Show all filings for GOLIATH FILM & MEDIA HOLDINGS



Entry into a Material Definitive Agreement, Completion of Acquisi

Item 1.01 Entry Into A Material Definitive Agreement

On October 25, 2011, we entered into an Agreement and Plan of Reorganization (the "Exchange Agreement"), (the "Exchange Agreement"), pursuant to which we acquired Goliath Film and Media International ("Goliath"). Goliath is a distributor of feature length movies. This amendment updates the original 8-K as filed for the issuance of 100,000 shares in a private transaction and also includes information about our business under Item 8.01. Please also refer to our quarterly report on Form 10-Q for the quarter ended October 31, 2011.

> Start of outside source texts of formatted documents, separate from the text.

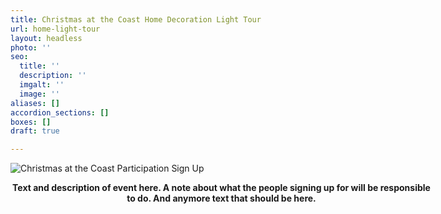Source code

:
```yaml
---
title: Christmas at the Coast Home Decoration Light Tour
url: home-light-tour
layout: headless
photo: ''
seo:
  title: ''
  description: ''
  imgalt: ''
  image: ''
aliases: []
accordion_sections: []
boxes: []
draft: true

---
```

![Christmas at the Coast Participation Sign Up](/img/catc-form-header-695x322.jpg)

<p style="width:675px; text-align: center; margin:0px auto;"><strong>Text and description of event here. A note about what the people signing up for will be responsible to do. And anymore text that should be here.</strong></p>
<script type="text/javascript" src="https://form.jotform.com/jsform/202676116637155"></script>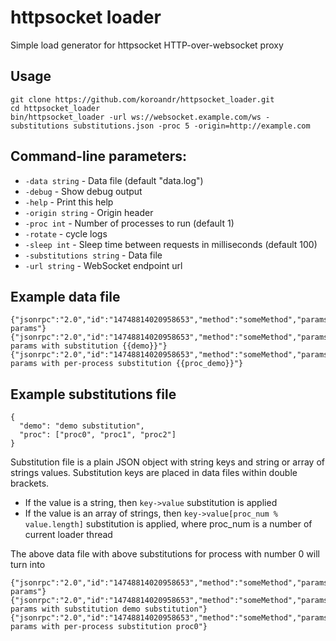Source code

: # httpsocket loader

Simple load generator for httpsocket HTTP-over-websocket proxy

## Usage
```
git clone https://github.com/koroandr/httpsocket_loader.git
cd httpsocket_loader
bin/httpsocket_loader -url ws://websocket.example.com/ws -substitutions substitutions.json -proc 5 -origin=http://example.com
```

## Command-line parameters:

 * `-data string` - Data file (default "data.log")
 * `-debug` - Show debug output
 * `-help` - Print this help
 * `-origin string` - Origin header
 * `-proc int` - Number of processes to run (default 1)
 * `-rotate` - cycle logs
 * `-sleep int` - Sleep time between requests in milliseconds (default 100)
 * `-substitutions string` - Data file
 * `-url string` - WebSocket endpoint url

## Example data file
```
{"jsonrpc":"2.0","id":"14748814020958653","method":"someMethod","params":"some params"}
{"jsonrpc":"2.0","id":"14748814020958653","method":"someMethod","params":"some params with substitution {{demo}}"}
{"jsonrpc":"2.0","id":"14748814020958653","method":"someMethod","params":"some params with per-process substitution {{proc_demo}}"}
```

## Example substitutions file
```
{
  "demo": "demo substitution",
  "proc": ["proc0", "proc1", "proc2"]
}
```

Substitution file is a plain JSON object with string keys and string or array of strings values. Substitution keys are placed in data files within double brackets.

* If the value is a string, then `key->value` substitution is applied
* If the value is an array of strings, then `key->value[proc_num % value.length]` substitution is applied, where proc_num is a number of current loader thread

The above data file with above substitutions for process with number 0 will turn into

```
{"jsonrpc":"2.0","id":"14748814020958653","method":"someMethod","params":"some params"}
{"jsonrpc":"2.0","id":"14748814020958653","method":"someMethod","params":"some params with substitution demo substitution"}
{"jsonrpc":"2.0","id":"14748814020958653","method":"someMethod","params":"some params with per-process substitution proc0"}
```
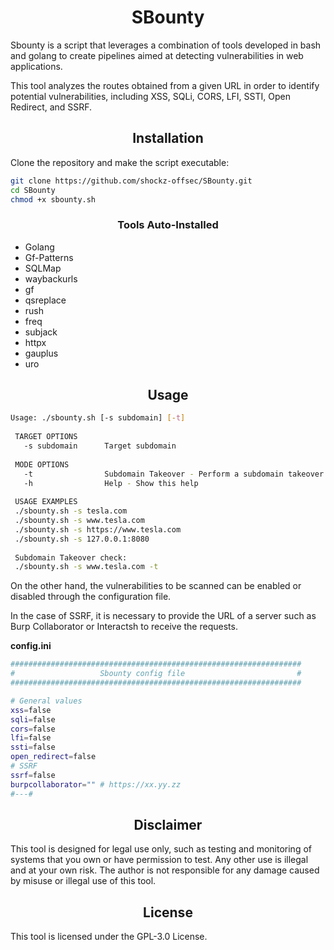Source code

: <div align="center">
  <h1>SBounty</h1>
</div>

Sbounty is a script that leverages a combination of tools developed in bash and golang to create pipelines aimed at detecting vulnerabilities in web applications.

This tool analyzes the routes obtained from a given URL in order to identify potential vulnerabilities, including XSS, SQLi, CORS, LFI, SSTI, Open Redirect, and SSRF.

<div align="center">
  <h2>Installation</h2>
</div>

Clone the repository and make the script executable:

```bash
git clone https://github.com/shockz-offsec/SBounty.git
cd SBounty
chmod +x sbounty.sh
```

<div align="center">
  <h3>Tools Auto-Installed</h3>
</div>

* Golang
* Gf-Patterns
* SQLMap
* waybackurls
* gf
* qsreplace
* rush
* freq
* subjack
* httpx
* gauplus
* uro


<div align="center">
  <h2>Usage</h2>
</div>

```bash
Usage: ./sbounty.sh [-s subdomain] [-t] 
 
 TARGET OPTIONS
   -s subdomain      Target subdomain
 
 MODE OPTIONS
   -t                Subdomain Takeover - Perform a subdomain takeover check
   -h                Help - Show this help
 
 USAGE EXAMPLES
 ./sbounty.sh -s tesla.com
 ./sbounty.sh -s www.tesla.com
 ./sbounty.sh -s https://www.tesla.com
 ./sbounty.sh -s 127.0.0.1:8080
 
 Subdomain Takeover check:
 ./sbounty.sh -s www.tesla.com -t 
```
On the other hand, the vulnerabilities to be scanned can be enabled or disabled through the configuration file. 

In the case of SSRF, it is necessary to provide the URL of a server such as Burp Collaborator or Interactsh to receive the requests.

**config.ini**
```bash
#################################################################
#	    	        Sbounty config file			                #
#################################################################

# General values
xss=false
sqli=false
cors=false
lfi=false
ssti=false
open_redirect=false
# SSRF
ssrf=false
burpcollaborator="" # https://xx.yy.zz
#---#
```

<div align="center">
  <h2>Disclaimer</h2>
</div>

This tool is designed for legal use only, such as testing and monitoring of systems that you own or have permission to test. Any other use is illegal and at your own risk. The author is not responsible for any damage caused by misuse or illegal use of this tool.

<div align="center">
  <h2>License</h2>
</div>

This tool is licensed under the GPL-3.0 License.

The transaction closed on October 27, 2011 (the "Closing Date"). On the Closing Date the Company acquired Goliath by the issuance of 47,000,000 shares of Common Stock of the Company, constituting 70.1% of the outstanding shares after giving effect to their issuance and the cancellation of 15,619,576 shares held by the Company's prior control person. As of the date of this Current Report, 67,100,000 shares are issued and outstanding. On the Closing Date, the name of the Company was changed from China Advanced Technology to Goliath Film and Media Holdings. All share numbers herein have been adjusted for an eight-for-1 forward stock split effected as of the Closing Date. The Company has filed for the forward stock split with the Financial Regulatory Authority and expects the forward stock split to be reflected in the trading market within a few weeks.

A copy of the Exchange Agreement is included as Exhibit 2.1 to this Current Report on Form 8-K and is hereby incorporated by reference. All references to the Exchange Agreement and other exhibits to this Current Report are qualified in their entirety by the text of such exhibits.


Item 2.01 Completion of Acquisition or Disposition of Assets

Closing of Exchange Agreement

The Exchange Agreement closed on October 27, 2011. On October 31, 2011, the Board of Directors voted to dispose of the operating subsidiary Live Wise, Inc. and to sell it to former management. The purchase price was the cancellation of 15,619,576 shares held by former management and the cancellation of a $59,906 promissory note and interest thereon due to such individual.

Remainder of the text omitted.